When Hyperliquid takes over Solana's "Internet Capital Market" script

Author: Hu Tao, Chain Catcher

In the cyclical pattern of the cryptocurrency market, Solana once regained its peak with the narrative of being an "Ethereum killer" and exceptional performance. However, by 2026, this once high-powered "high-performance computer" is facing unprecedented deceleration pressure, primarily reflected in its price.

In the past year, SOL's price has fallen by as much as 73.5% from its peak, the largest decline among all major cryptocurrencies. During the recent market correction over the past month, SOL's rally has also been very weak, clearly underperforming other mainstream cryptocurrencies like BTC and ETH.

Additionally, Solana's core vision of the "Internet Capital Markets" has also been hit hard amid internal and external challenges, prompting senior leaders of the Solana Foundation to frequently speak out recently, generating hype for their ecosystem in public opinion.

Solana's Core Narrative Suffered Setback

In recent years, Solana has been trying to tell a story far grander than just a "high-performance public chain."

According to the definition of the Solana Foundation, the ultimate goal of Solana has shifted to "Internet Capital Markets"—a global trading network that brings stocks, commodities, futures, perpetual contracts, and even all real-world assets onto the blockchain.

Now, opening the official Solana website homepage, the most prominent slogan that immediately catches the eye is: "Building a capital market for every asset on Earth."

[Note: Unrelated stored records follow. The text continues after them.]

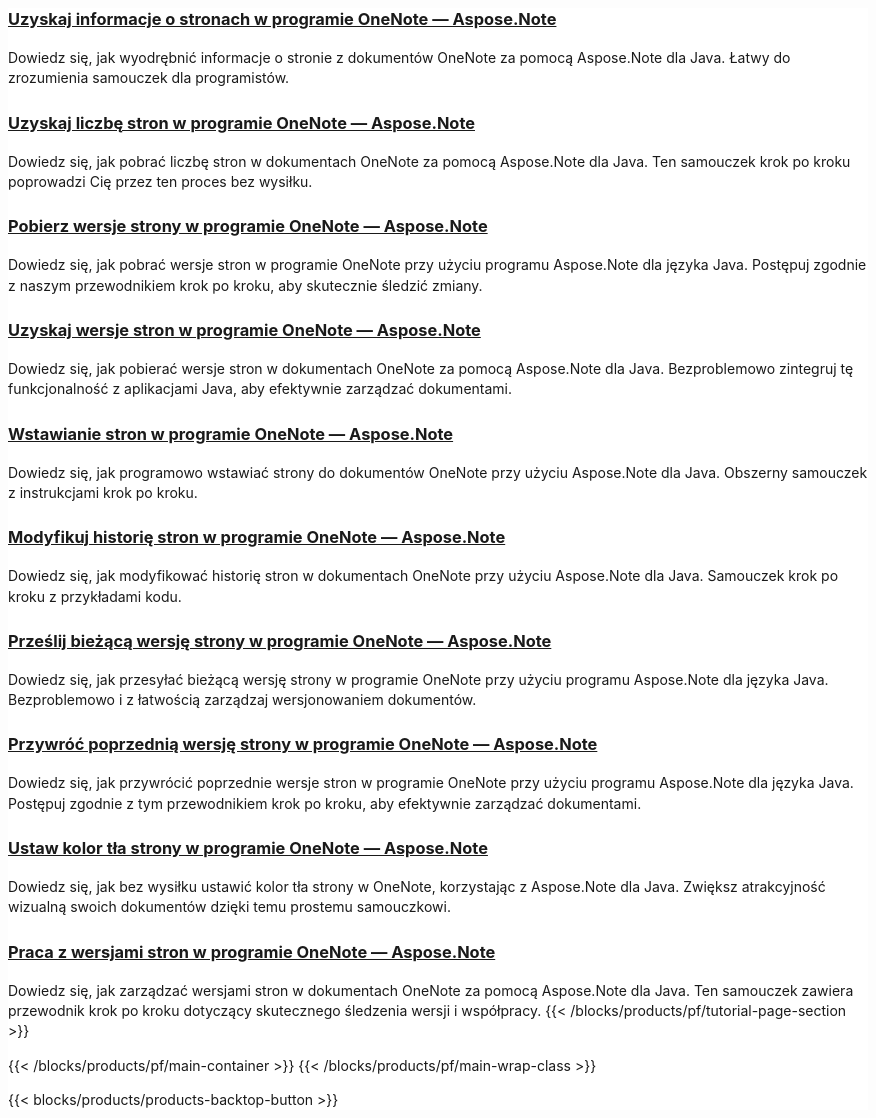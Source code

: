 ### [Uzyskaj informacje o stronach w programie OneNote — Aspose.Note](./get-information-about-pages/)
Dowiedz się, jak wyodrębnić informacje o stronie z dokumentów OneNote za pomocą Aspose.Note dla Java. Łatwy do zrozumienia samouczek dla programistów.
### [Uzyskaj liczbę stron w programie OneNote — Aspose.Note](./get-page-count/)
Dowiedz się, jak pobrać liczbę stron w dokumentach OneNote za pomocą Aspose.Note dla Java. Ten samouczek krok po kroku poprowadzi Cię przez ten proces bez wysiłku.
### [Pobierz wersje strony w programie OneNote — Aspose.Note](./get-page-revisions/)
Dowiedz się, jak pobrać wersje stron w programie OneNote przy użyciu programu Aspose.Note dla języka Java. Postępuj zgodnie z naszym przewodnikiem krok po kroku, aby skutecznie śledzić zmiany.
### [Uzyskaj wersje stron w programie OneNote — Aspose.Note](./get-revisions-of-pages/)
Dowiedz się, jak pobierać wersje stron w dokumentach OneNote za pomocą Aspose.Note dla Java. Bezproblemowo zintegruj tę funkcjonalność z aplikacjami Java, aby efektywnie zarządzać dokumentami.
### [Wstawianie stron w programie OneNote — Aspose.Note](./insert-pages/)
Dowiedz się, jak programowo wstawiać strony do dokumentów OneNote przy użyciu Aspose.Note dla Java. Obszerny samouczek z instrukcjami krok po kroku.
### [Modyfikuj historię stron w programie OneNote — Aspose.Note](./modify-page-history/)
Dowiedz się, jak modyfikować historię stron w dokumentach OneNote przy użyciu Aspose.Note dla Java. Samouczek krok po kroku z przykładami kodu.
### [Prześlij bieżącą wersję strony w programie OneNote — Aspose.Note](./push-current-page-version/)
Dowiedz się, jak przesyłać bieżącą wersję strony w programie OneNote przy użyciu programu Aspose.Note dla języka Java. Bezproblemowo i z łatwością zarządzaj wersjonowaniem dokumentów.
### [Przywróć poprzednią wersję strony w programie OneNote — Aspose.Note](./roll-back-to-previous-page-version/)
Dowiedz się, jak przywrócić poprzednie wersje stron w programie OneNote przy użyciu programu Aspose.Note dla języka Java. Postępuj zgodnie z tym przewodnikiem krok po kroku, aby efektywnie zarządzać dokumentami.
### [Ustaw kolor tła strony w programie OneNote — Aspose.Note](./set-page-background-color/)
Dowiedz się, jak bez wysiłku ustawić kolor tła strony w OneNote, korzystając z Aspose.Note dla Java. Zwiększ atrakcyjność wizualną swoich dokumentów dzięki temu prostemu samouczkowi.
### [Praca z wersjami stron w programie OneNote — Aspose.Note](./working-with-page-revisions/)
Dowiedz się, jak zarządzać wersjami stron w dokumentach OneNote za pomocą Aspose.Note dla Java. Ten samouczek zawiera przewodnik krok po kroku dotyczący skutecznego śledzenia wersji i współpracy.
{{< /blocks/products/pf/tutorial-page-section >}}

{{< /blocks/products/pf/main-container >}}
{{< /blocks/products/pf/main-wrap-class >}}

{{< blocks/products/products-backtop-button >}}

It means Solana not only aims to challenge Ethereum but also tries to replace traditional exchanges, brokerages, and clearing systems, becoming an on-chain version of Nasdaq. Its high speed, low fees, high throughput, and relatively mature user experience, along with strong backing from Wall Street capital, once made Solana regarded as the closest public chain to this goal.

But the problem is, when the "Internet Capital Markets" truly begin to take shape, the market finds that the core position is not necessarily occupied by Solana.

Hyperliquid's Unexpected Impact

One of the biggest structural changes in the crypto industry over the past year is the shift of perpetual contract markets away from traditional centralized exchanges (CEX) toward on-chain platforms.

And the biggest beneficiary of this trend is not Solana, nor Ethereum, Sui, or other networks, but Hyperliquid.

Initially, Hyperliquid was just an on-chain perpetual contract trading platform, but as its Layer1 strategy advanced, it has gradually evolved into a comprehensive financial infrastructure network. Compared to Solana's broad and abstract "capital markets" vision, Hyperliquid has chosen a more focused, trade-driven path.

For a long time, the Solana ecosystem has had many DeFi projects, but its core liquidity has always leaned more toward spot trading, meme coins, and on-chain speculation. Infrastructure capable of supporting institutional-level trading depth, risk management, and high-frequency trading has never been fully mature.

More critically, Hyperliquid has gradually proven something many previously overlooked: that the "Internet Capital Markets" may not necessarily need a universal ecosystem.

For high-frequency financial trading, performance, matching, liquidity, and trading experience are far more important than the "richness of on-chain applications." This suggests that a vertically focused Layer1 designed specifically for financial trading might be more suitable as the core of on-chain capital markets than a general-purpose public chain like Solana.

This is also why more and more funds, traders, and attention are converging on Hyperliquid.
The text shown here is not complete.